= Beginning of Section =
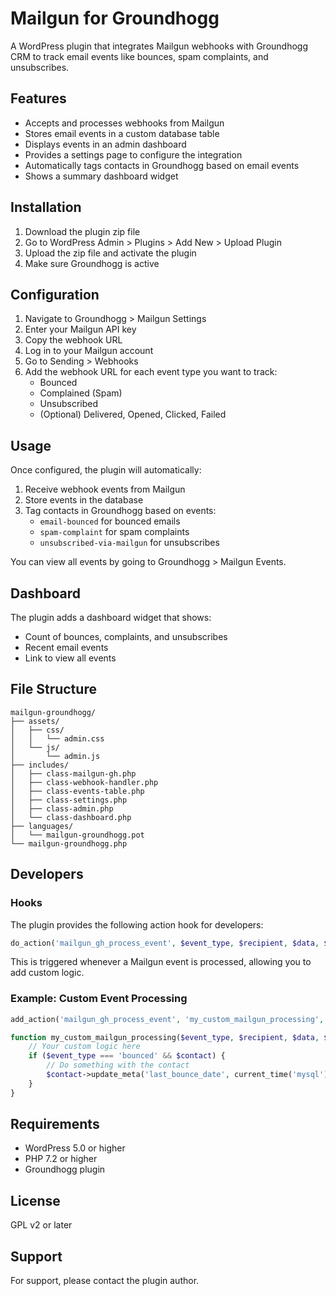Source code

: # Mailgun for Groundhogg

A WordPress plugin that integrates Mailgun webhooks with Groundhogg CRM to track email events like bounces, spam complaints, and unsubscribes.

## Features

- Accepts and processes webhooks from Mailgun
- Stores email events in a custom database table
- Displays events in an admin dashboard
- Provides a settings page to configure the integration
- Automatically tags contacts in Groundhogg based on email events
- Shows a summary dashboard widget

## Installation

1. Download the plugin zip file
2. Go to WordPress Admin > Plugins > Add New > Upload Plugin
3. Upload the zip file and activate the plugin
4. Make sure Groundhogg is active

## Configuration

1. Navigate to Groundhogg > Mailgun Settings
2. Enter your Mailgun API key
3. Copy the webhook URL
4. Log in to your Mailgun account
5. Go to Sending > Webhooks
6. Add the webhook URL for each event type you want to track:
   - Bounced
   - Complained (Spam)
   - Unsubscribed
   - (Optional) Delivered, Opened, Clicked, Failed

## Usage

Once configured, the plugin will automatically:

1. Receive webhook events from Mailgun
2. Store events in the database
3. Tag contacts in Groundhogg based on events:
   - `email-bounced` for bounced emails
   - `spam-complaint` for spam complaints
   - `unsubscribed-via-mailgun` for unsubscribes

You can view all events by going to Groundhogg > Mailgun Events.

## Dashboard

The plugin adds a dashboard widget that shows:
- Count of bounces, complaints, and unsubscribes
- Recent email events
- Link to view all events

## File Structure

```
mailgun-groundhogg/
├── assets/
│   ├── css/
│   │   └── admin.css
│   └── js/
│       └── admin.js
├── includes/
│   ├── class-mailgun-gh.php
│   ├── class-webhook-handler.php
│   ├── class-events-table.php
│   ├── class-settings.php
│   ├── class-admin.php
│   └── class-dashboard.php
├── languages/
│   └── mailgun-groundhogg.pot
└── mailgun-groundhogg.php
```

## Developers

### Hooks

The plugin provides the following action hook for developers:

```php
do_action('mailgun_gh_process_event', $event_type, $recipient, $data, $contact);
```

This is triggered whenever a Mailgun event is processed, allowing you to add custom logic.

### Example: Custom Event Processing

```php
add_action('mailgun_gh_process_event', 'my_custom_mailgun_processing', 10, 4);

function my_custom_mailgun_processing($event_type, $recipient, $data, $contact) {
    // Your custom logic here
    if ($event_type === 'bounced' && $contact) {
        // Do something with the contact
        $contact->update_meta('last_bounce_date', current_time('mysql'));
    }
}
```

## Requirements

- WordPress 5.0 or higher
- PHP 7.2 or higher
- Groundhogg plugin

## License

GPL v2 or later

## Support

For support, please contact the plugin author.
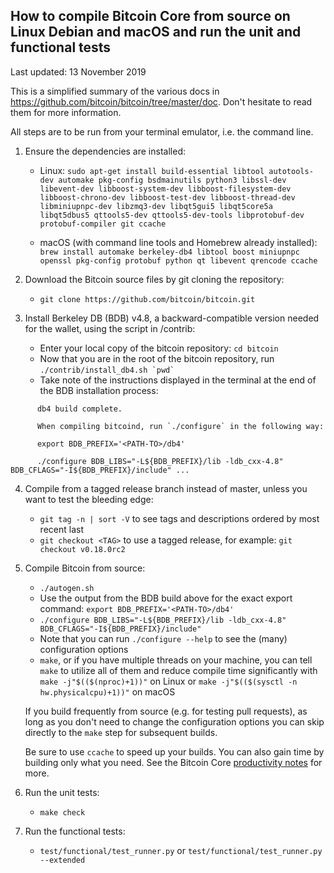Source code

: How to compile Bitcoin Core from source on Linux Debian and macOS and run the unit and functional tests
-------------------------------------------------------------------------------------------------------
Last updated: 13 November 2019

This is a simplified summary of the various docs in https://github.com/bitcoin/bitcoin/tree/master/doc. Don't hesitate to read them for more information.

All steps are to be run from your terminal emulator, i.e. the command line.

1. Ensure the dependencies are installed:

    - Linux: `sudo apt-get install build-essential libtool autotools-dev automake pkg-config bsdmainutils python3 libssl-dev libevent-dev libboost-system-dev libboost-filesystem-dev libboost-chrono-dev libboost-test-dev libboost-thread-dev libminiupnpc-dev libzmq3-dev libqt5gui5 libqt5core5a libqt5dbus5 qttools5-dev qttools5-dev-tools libprotobuf-dev protobuf-compiler git ccache`

    - macOS (with command line tools and Homebrew already installed): `brew install automake berkeley-db4 libtool boost miniupnpc openssl pkg-config protobuf python qt libevent qrencode ccache`

2. Download the Bitcoin source files by git cloning the repository:
    - `git clone https://github.com/bitcoin/bitcoin.git`

3. Install Berkeley DB (BDB) v4.8, a backward-compatible version needed for the wallet, using the script in /contrib:
    - Enter your local copy of the bitcoin repository: `cd bitcoin`
    - Now that you are in the root of the bitcoin repository, run ``./contrib/install_db4.sh `pwd` ``
    - Take note of the instructions displayed in the terminal at the end of the BDB installation process:
```
      db4 build complete.

      When compiling bitcoind, run `./configure` in the following way:

      export BDB_PREFIX='<PATH-TO>/db4'

      ./configure BDB_LIBS="-L${BDB_PREFIX}/lib -ldb_cxx-4.8" BDB_CFLAGS="-I${BDB_PREFIX}/include" ...
```

4. Compile from a tagged release branch instead of master, unless you want to test the bleeding edge:
    - `git tag -n | sort -V` to see tags and descriptions ordered by most recent last
    - `git checkout <TAG>` to use a tagged release, for example: `git checkout v0.18.0rc2`

5. Compile Bitcoin from source:
    - `./autogen.sh`
    - Use the output from the BDB build above for the exact export command: `export BDB_PREFIX='<PATH-TO>/db4'`
    - `./configure BDB_LIBS="-L${BDB_PREFIX}/lib -ldb_cxx-4.8" BDB_CFLAGS="-I${BDB_PREFIX}/include"`
    - Note that you can run `./configure --help` to see the (many) configuration options
    - `make`, or if you have multiple threads on your machine, you can tell
      `make` to utilize all of them and reduce compile time significantly with
      `make -j"$(($(nproc)+1))"` on Linux or
      `make -j"$(($(sysctl -n hw.physicalcpu)+1))"` on macOS

    If you build frequently from source (e.g. for testing pull requests), as
    long as you don't need to change the configuration options you can skip
    directly to the `make` step for subsequent builds.

    Be sure to use `ccache` to speed up your builds. You can also gain time by
    building only what you need. See the Bitcoin Core [productivity
    notes](https://github.com/bitcoin/bitcoin/blob/master/doc/productivity.md)
    for more.

6. Run the unit tests:
    - `make check`

7. Run the functional tests:
    - `test/functional/test_runner.py` or `test/functional/test_runner.py --extended`
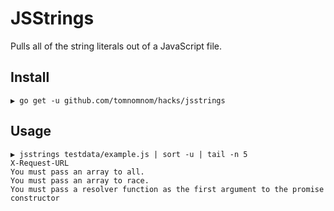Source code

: # JSStrings

Pulls all of the string literals out of a JavaScript file.

## Install

```
▶ go get -u github.com/tomnomnom/hacks/jsstrings
```

## Usage

```
▶ jsstrings testdata/example.js | sort -u | tail -n 5
X-Request-URL
You must pass an array to all.
You must pass an array to race.
You must pass a resolver function as the first argument to the promise constructor
 
```

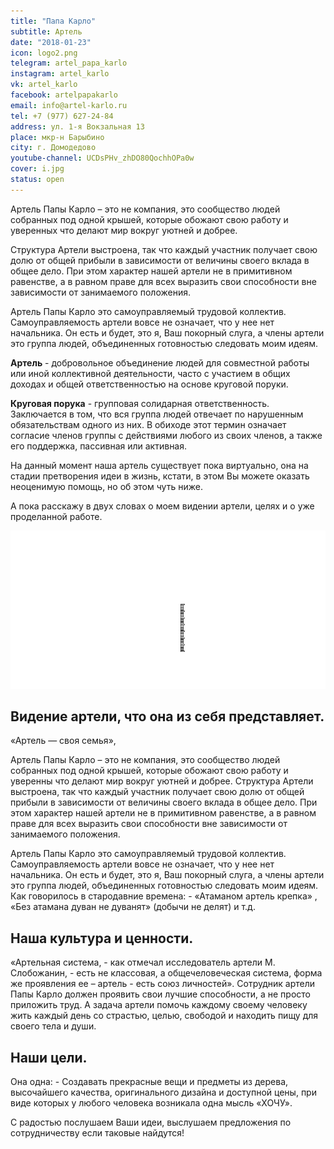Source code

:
 ```yaml
---
title: "Папа Карло"
subtitle: Артель
date: "2018-01-23"
icon: logo2.png
telegram: artel_papa_karlo
instagram: artel_karlo
vk: artel_karlo
facebook: artelpapakarlo
email: info@artel-karlo.ru
tel: +7 (977) 627-24-84
address: ул. 1-я Вокзальная 13
place: мкр-н Барыбино
city: г. Домодедово
youtube-channel: UCDsPHv_zhDO80QochhOPa0w
cover: i.jpg
status: open
---
```


Артель Папы Карло – это не компания, это сообщество людей собранных под одной крышей, которые обожают свою работу и уверенных что делают мир вокруг уютней и добрее.

Структура Артели выстроена, так что каждый участник получает свою долю от общей прибыли в зависимости от величины своего вклада в общее дело. При этом характер нашей артели не в примитивном равенстве, а в равном праве для всех выразить свои способности вне зависимости от занимаемого положения.

Артель Папы Карло это самоуправляемый трудовой коллектив. Самоуправляемость артели вовсе не означает, что у нее нет начальника. Он есть и будет, это я, Ваш покорный слуга, а члены артели это группа людей, объединенных готовностью следовать моим идеям.

**Артель** - добровольное объединение людей для совместной работы или иной коллективной деятельности, часто с участием в общих доходах и общей ответственностью на основе круговой поруки.

**Круговая порука** - групповая солидарная ответственность. Заключается в том, что вся группа людей отвечает по нарушенным обязательствам одного из них. В обиходе этот термин означает согласие членов группы с действиями любого из своих членов, а также его поддержка, пассивная или активная.

На данный момент наша артель существует пока виртуально, она на стадии претворения идеи в жизнь, кстати, в этом Вы можете оказать неоценимую помощь, но об этом чуть ниже.

А пока расскажу в двух словах о моем видении артели, целях и о уже проделанной работе.

![](./logo1.png)

## Видение артели, что она из себя представляет.

«Артель — своя семья»,

Артель Папы Карло – это не компания, это сообщество людей собранных под одной крышей, которые обожают свою работу и уверенны что делают мир вокруг уютней и добрее. Структура Артели выстроена, так что каждый участник получает свою долю от общей прибыли в зависимости от величины своего вклада в общее дело. При этом характер нашей артели не в примитивном равенстве, а в равном праве для всех выразить свои способности вне зависимости от занимаемого положения.

Артель Папы Карло это самоуправляемый трудовой коллектив. Самоуправляемость артели вовсе не означает, что у нее нет начальника. Он есть и будет, это я, Ваш покорный слуга, а члены артели это группа людей, объединенных готовностью следовать моим идеям. Как говорилось в стародавние времена: - «Атаманом артель крепка» , «Без атамана дуван не дуванят» (добычи не делят) и т.д.

## Наша культура и ценности.

«Артельная система, - как отмечал исследователь артели М. Слобожанин, - есть не классовая, а общечеловеческая система, форма же проявления ее – артель - есть союз личностей». Сотрудник артели Папы Карло должен проявить свои лучшие способности, а не просто приложить труд. А задача артели помочь каждому своему человеку жить каждый день со страстью, целью, свободой и находить пищу для своего тела и души.

## Наши цели.

Она одна: - Создавать прекрасные вещи и предметы из дерева, высочайшего качества, оригинального дизайна и доступной цены, при виде которых у любого человека возникала одна мысль «ХОЧУ».

С радостью послушаем Ваши идеи, выслушаем предложения по сотрудничеству если таковые найдутся!
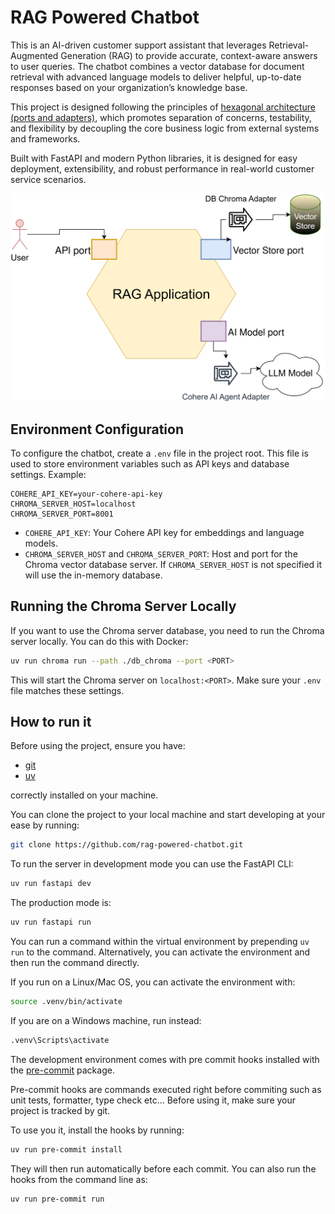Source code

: # RAG Powered Chatbot

This is an AI-driven customer support assistant that leverages Retrieval-Augmented Generation (RAG) to provide accurate, context-aware answers to user queries. The chatbot combines a vector database for document retrieval with advanced language models to deliver helpful, up-to-date responses based on your organization’s knowledge base.

This project is designed following the principles of [hexagonal architecture (ports and adapters)](https://alistair.cockburn.us/hexagonal-architecture/), which promotes separation of concerns, testability, and flexibility by decoupling the core business logic from external systems and frameworks.

Built with FastAPI and modern Python libraries, it is designed for easy deployment, extensibility, and robust performance in real-world customer service scenarios.

![Hexagonal Architecture Diagram](hexagonal-archi-draw.drawio.svg)


## Environment Configuration

To configure the chatbot, create a `.env` file in the project root. This file is used to store environment variables such as API keys and database settings. Example:

```
COHERE_API_KEY=your-cohere-api-key
CHROMA_SERVER_HOST=localhost
CHROMA_SERVER_PORT=8001
```

- `COHERE_API_KEY`: Your Cohere API key for embeddings and language models.
- `CHROMA_SERVER_HOST` and `CHROMA_SERVER_PORT`: Host and port for the Chroma vector database server.
If `CHROMA_SERVER_HOST` is not specified it will use the in-memory database.

## Running the Chroma Server Locally

If you want to use the Chroma server database, you need to run the Chroma server locally. You can do this with Docker:

```bash
uv run chroma run --path ./db_chroma --port <PORT>
```

This will start the Chroma server on `localhost:<PORT>`. Make sure your `.env` file matches these settings.


## How to run it

Before using the project, ensure you have:

- [git](https://git-scm.com/book/en/v2/Getting-Started-Installing-Git)
- [uv](https://docs.astral.sh/uv/getting-started/installation/)

correctly installed on your machine.

You can clone the project to your local machine and start developing at your ease by running:
```bash
git clone https://github.com/rag-powered-chatbot.git
```

To run the server in development mode you can use the FastAPI CLI:
```bash
uv run fastapi dev
```
The production mode is:
```bash
uv run fastapi run
```

You can run a command within the virtual environment by prepending `uv run` to the command.
Alternatively, you can activate the environment and then run the command directly.

If you run on a Linux/Mac OS, you can activate the environment with:
```bash
source .venv/bin/activate
```
If you are on a Windows machine, run instead:
```cmd
.venv\Scripts\activate
```

The development environment comes with pre commit hooks installed with the [pre-commit](https://pre-commit.com/) package.

Pre-commit hooks are commands executed right before commiting such as unit tests, formatter, type check etc...
Before using it, make sure your project is tracked by git.

To use you it, install the hooks by running:
```bash
uv run pre-commit install
```

They will then run automatically before each commit.
You can also run the hooks from the command line as:
```bash
uv run pre-commit run
```
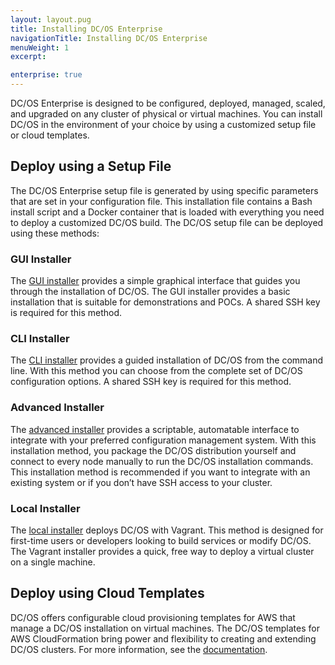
 ```yaml
---
layout: layout.pug
title: Installing DC/OS Enterprise
navigationTitle: Installing DC/OS Enterprise
menuWeight: 1
excerpt:

enterprise: true
---
```







DC/OS Enterprise is designed to be configured, deployed, managed, scaled, and upgraded on any cluster of physical or virtual machines. You can install DC/OS in the environment of your choice by using a customized setup file or cloud templates.

## Deploy using a Setup File
The DC/OS Enterprise setup file is generated by using specific parameters that are set in your configuration file. This installation file contains a Bash install script and a Docker container that is loaded with everything you need to deploy a customized DC/OS build. The DC/OS setup file can be deployed using these methods:

### GUI Installer
The [GUI installer](/1.7/administration/installing/ent/custom/gui/) provides a simple graphical interface that guides you through the installation of DC/OS. The GUI installer provides a basic installation that is suitable for demonstrations and POCs. A shared SSH key is required for this method.
  
### CLI Installer
The [CLI installer](/1.7/administration/installing/ent/custom/cli/) provides a guided installation of DC/OS from the command line. With this method you can choose from the complete set of DC/OS configuration options. A shared SSH key is required for this method.
  
### Advanced Installer
The [advanced installer](/1.7/administration/installing/ent/custom/advanced/) provides a scriptable, automatable interface to integrate with your preferred configuration management system. With this installation method, you package the DC/OS distribution yourself and connect to every node manually to run the DC/OS installation commands. This installation method is recommended if you want to integrate with an existing system or if you don’t have SSH access to your cluster.

### Local Installer
The [local installer](/1.7/administration/installing/ent/local/) deploys DC/OS with Vagrant. This method is designed for first-time users or developers looking to build services or modify DC/OS. The Vagrant installer provides a quick, free way to deploy a virtual cluster on a single machine.

## Deploy using Cloud Templates

DC/OS offers configurable cloud provisioning templates for AWS that manage a DC/OS installation on virtual machines. The DC/OS templates for AWS CloudFormation bring power and flexibility to creating and extending DC/OS clusters. For more information, see the [documentation](/1.7/administration/installing/ent/cloud/aws/).
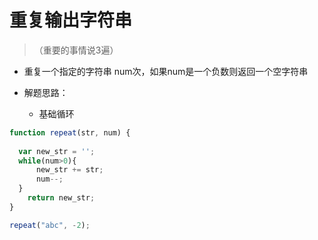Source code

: # 重复输出字符串

>（重要的事情说3遍）

- 重复一个指定的字符串 num次，如果num是一个负数则返回一个空字符串


 - 解题思路：
    - 基础循环


``` js
function repeat(str, num) {
  
  var new_str = '';
  while(num>0){
      new_str += str;
      num--;
  }
    return new_str;
}

repeat("abc", -2);
```
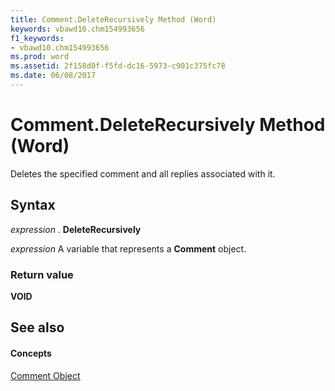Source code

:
```yaml
---
title: Comment.DeleteRecursively Method (Word)
keywords: vbawd10.chm154993656
f1_keywords:
- vbawd10.chm154993656
ms.prod: word
ms.assetid: 2f158d0f-f5fd-dc16-5973-c901c375fc78
ms.date: 06/08/2017
---
```



# Comment.DeleteRecursively Method (Word)

Deletes the specified comment and all replies associated with it.


## Syntax

 _expression_ . **DeleteRecursively**

 _expression_ A variable that represents a **Comment** object.


### Return value

 **VOID**


## See also


#### Concepts


[Comment Object](Word.Comment.md)

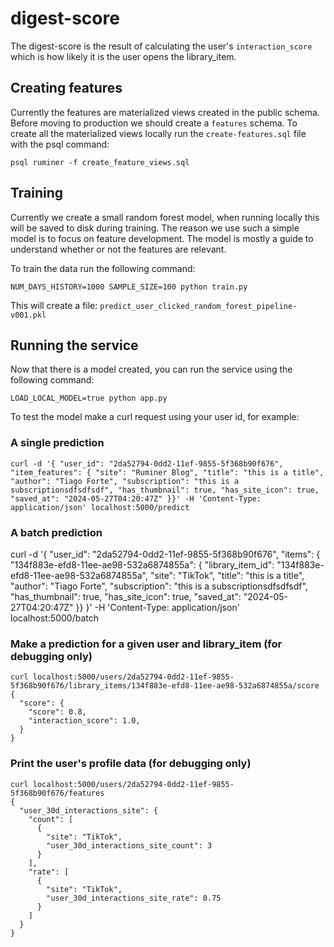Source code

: # digest-score

The digest-score is the result of calculating the user's `interaction_score` which is how likely it is the user opens the library_item.

## Creating features

Currently the features are materialized views created in the public schema. Before moving to production we should create a `features` schema. To create all the materialized views locally run the `create-features.sql` file with the psql command:

`psql ruminer -f create_feature_views.sql`

## Training

Currently we create a small random forest model, when running locally this will be saved to disk during training. The reason we use such a simple model is to focus on feature development. The model is mostly a guide to understand whether or not the features are relevant.

To train the data run the following command:

`NUM_DAYS_HISTORY=1000 SAMPLE_SIZE=100 python train.py`

This will create a file: `predict_user_clicked_random_forest_pipeline-v001.pkl`

## Running the service

Now that there is a model created, you can run the service using the following command:

`LOAD_LOCAL_MODEL=true python app.py`

To test the model make a curl request using your user id, for example:

### A single prediction

```
curl -d '{ "user_id": "2da52794-0dd2-11ef-9855-5f368b90f676", "item_features": { "site": "Ruminer Blog", "title": "this is a title", "author": "Tiago Forte", "subscription": "this is a subscriptionsdfsdfsdf", "has_thumbnail": true, "has_site_icon": true, "saved_at": "2024-05-27T04:20:47Z" }}' -H 'Content-Type: application/json' localhost:5000/predict
```

### A batch prediction

curl -d '{ "user_id": "2da52794-0dd2-11ef-9855-5f368b90f676", "items": { "134f883e-efd8-11ee-ae98-532a6874855a": { "library_item_id": "134f883e-efd8-11ee-ae98-532a6874855a", "site": "TikTok", "title": "this is a title", "author": "Tiago Forte", "subscription": "this is a subscriptionsdfsdfsdf", "has_thumbnail": true, "has_site_icon": true, "saved_at": "2024-05-27T04:20:47Z" }} }' -H 'Content-Type: application/json' localhost:5000/batch

### Make a prediction for a given user and library_item (for debugging only)

```
curl localhost:5000/users/2da52794-0dd2-11ef-9855-5f368b90f676/library_items/134f883e-efd8-11ee-ae98-532a6874855a/score
{
  "score": {
    "score": 0.8,
    "interaction_score": 1.0,
  }
}
```

### Print the user's profile data (for debugging only)

```
curl localhost:5000/users/2da52794-0dd2-11ef-9855-5f368b90f676/features
{
  "user_30d_interactions_site": {
    "count": [
      {
        "site": "TikTok",
        "user_30d_interactions_site_count": 3
      }
    ],
    "rate": [
      {
        "site": "TikTok",
        "user_30d_interactions_site_rate": 0.75
      }
    ]
  }
}
```
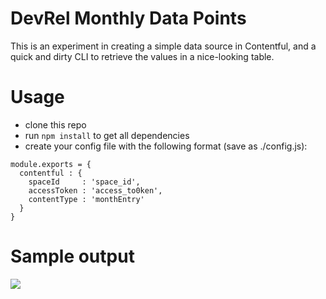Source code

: # DevRel Monthly Data Points

This is an experiment in creating a simple data source in Contentful, and a quick and dirty CLI to retrieve the values in a nice-looking table.

# Usage

- clone this repo
- run `npm install` to get all dependencies
- create your config file with the following format (save as ./config.js):

```
module.exports = {
  contentful : {
    spaceId     : 'space_id',
    accessToken : 'access_to0ken',
    contentType : 'monthEntry'
  }
}
```

# Sample output

![](http://drops.ricardoalcocer.com/contentful_drops/Screen%20Shot%202017-03-28%20at%2010.04.46%20AM.png)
= End of Section =
Task item: Only one stretch of the entries above is needed: the lines from the one containing "The plugin provides" through the one containing "apt-get install build-essential". Copy it exactly, without the pictures.

Exercise response:
The plugin provides the following action hook for developers:

```php
do_action('mailgun_gh_process_event', $event_type, $recipient, $data, $contact);
```

This is triggered whenever a Mailgun event is processed, allowing you to add custom logic.

### Example: Custom Event Processing

```php
add_action('mailgun_gh_process_event', 'my_custom_mailgun_processing', 10, 4);

function my_custom_mailgun_processing($event_type, $recipient, $data, $contact) {
    // Your custom logic here
    if ($event_type === 'bounced' && $contact) {
        // Do something with the contact
        $contact->update_meta('last_bounce_date', current_time('mysql'));
    }
}
```

## Requirements

- WordPress 5.0 or higher
- PHP 7.2 or higher
- Groundhogg plugin

## License

GPL v2 or later

## Support

For support, please contact the plugin author.
Source code

: How to compile Bitcoin Core from source on Linux Debian and macOS and run the unit and functional tests
-------------------------------------------------------------------------------------------------------
Last updated: 13 November 2019

This is a simplified summary of the various docs in https://github.com/bitcoin/bitcoin/tree/master/doc. Don't hesitate to read them for more information.

All steps are to be run from your terminal emulator, i.e. the command line.

1. Ensure the dependencies are installed:

    - Linux: `sudo apt-get install build-essential libtool autotools-dev automake pkg-config bsdmainutils python3 libssl-dev libevent-dev libboost-system-dev libboost-filesystem-dev libboost-chrono-dev libboost-test-dev libboost-thread-dev libminiupnpc-dev libzmq3-dev libqt5gui5 libqt5core5a libqt5dbus5 qttools5-dev qttools5-dev-tools libprotobuf-dev protobuf-compiler git ccache`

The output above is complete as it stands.